The pictures do not belong in the copy. Restate all of the records word for word.

═══ RECORDS FOR THIS TASK

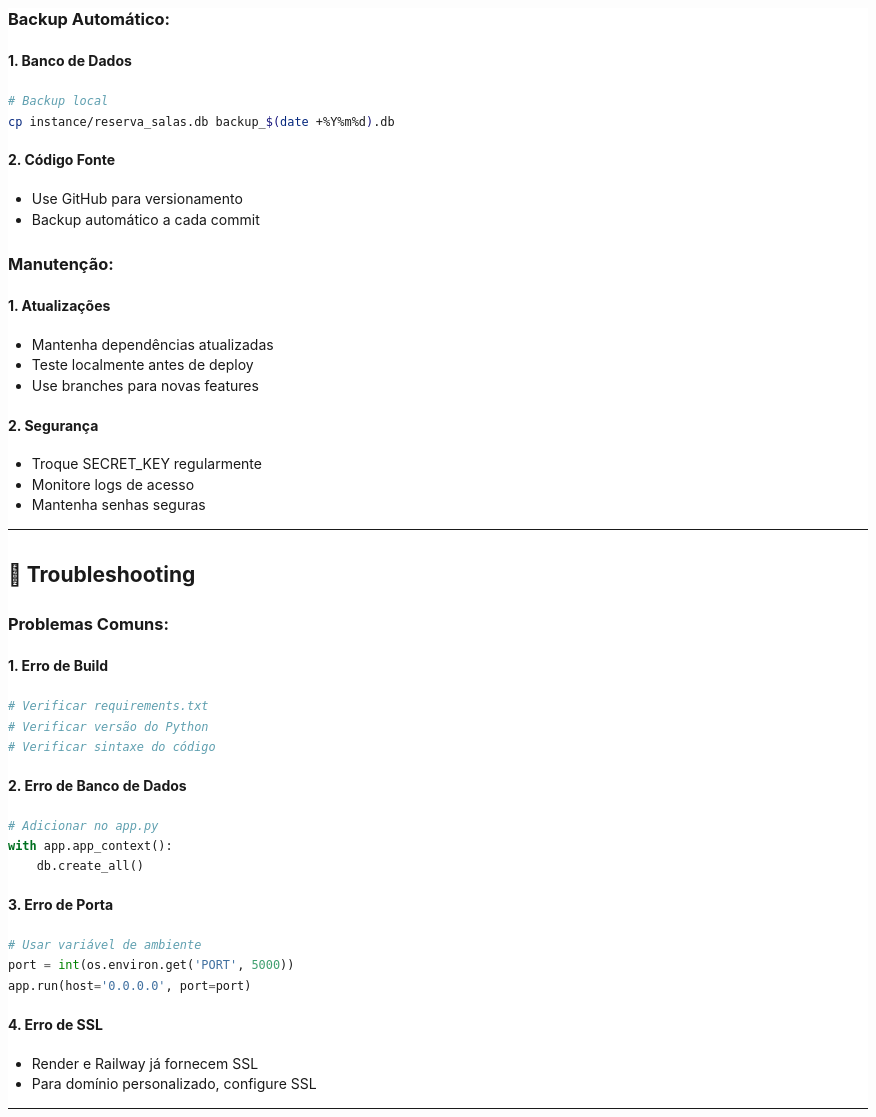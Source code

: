 ### **Backup Automático:**

#### **1. Banco de Dados**
```bash
# Backup local
cp instance/reserva_salas.db backup_$(date +%Y%m%d).db
```

#### **2. Código Fonte**
- Use GitHub para versionamento
- Backup automático a cada commit

### **Manutenção:**

#### **1. Atualizações**
- Mantenha dependências atualizadas
- Teste localmente antes de deploy
- Use branches para novas features

#### **2. Segurança**
- Troque SECRET_KEY regularmente
- Monitore logs de acesso
- Mantenha senhas seguras

---

## 🚨 Troubleshooting

### **Problemas Comuns:**

#### **1. Erro de Build**
```bash
# Verificar requirements.txt
# Verificar versão do Python
# Verificar sintaxe do código
```

#### **2. Erro de Banco de Dados**
```python
# Adicionar no app.py
with app.app_context():
    db.create_all()
```

#### **3. Erro de Porta**
```python
# Usar variável de ambiente
port = int(os.environ.get('PORT', 5000))
app.run(host='0.0.0.0', port=port)
```

#### **4. Erro de SSL**
- Render e Railway já fornecem SSL
- Para domínio personalizado, configure SSL

---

══════

▶ _TASK OUTPUT_
Source code

: ### **Backup Automático:**

#### **1. Banco de Dados**
```bash
# Backup local
cp instance/reserva_salas.db backup_$(date +%Y%m%d).db
```

#### **2. Código Fonte**
- Use GitHub para versionamento
- Backup automático a cada commit

### **Manutenção:**

#### **1. Atualizações**
- Mantenha dependências atualizadas
- Teste localmente antes de deploy
- Use branches para novas features

#### **2. Segurança**
- Troque SECRET_KEY regularmente
- Monitore logs de acesso
- Mantenha senhas seguras

---

## 🚨 Troubleshooting

### **Problemas Comuns:**

#### **1. Erro de Build**
```bash
# Verificar requirements.txt
# Verificar versão do Python
# Verificar sintaxe do código
```

#### **2. Erro de Banco de Dados**
```python
# Adicionar no app.py
with app.app_context():
    db.create_all()
```

#### **3. Erro de Porta**
```python
# Usar variável de ambiente
port = int(os.environ.get('PORT', 5000))
app.run(host='0.0.0.0', port=port)
```

#### **4. Erro de SSL**
- Render e Railway já fornecem SSL
- Para domínio personalizado, configure SSL

---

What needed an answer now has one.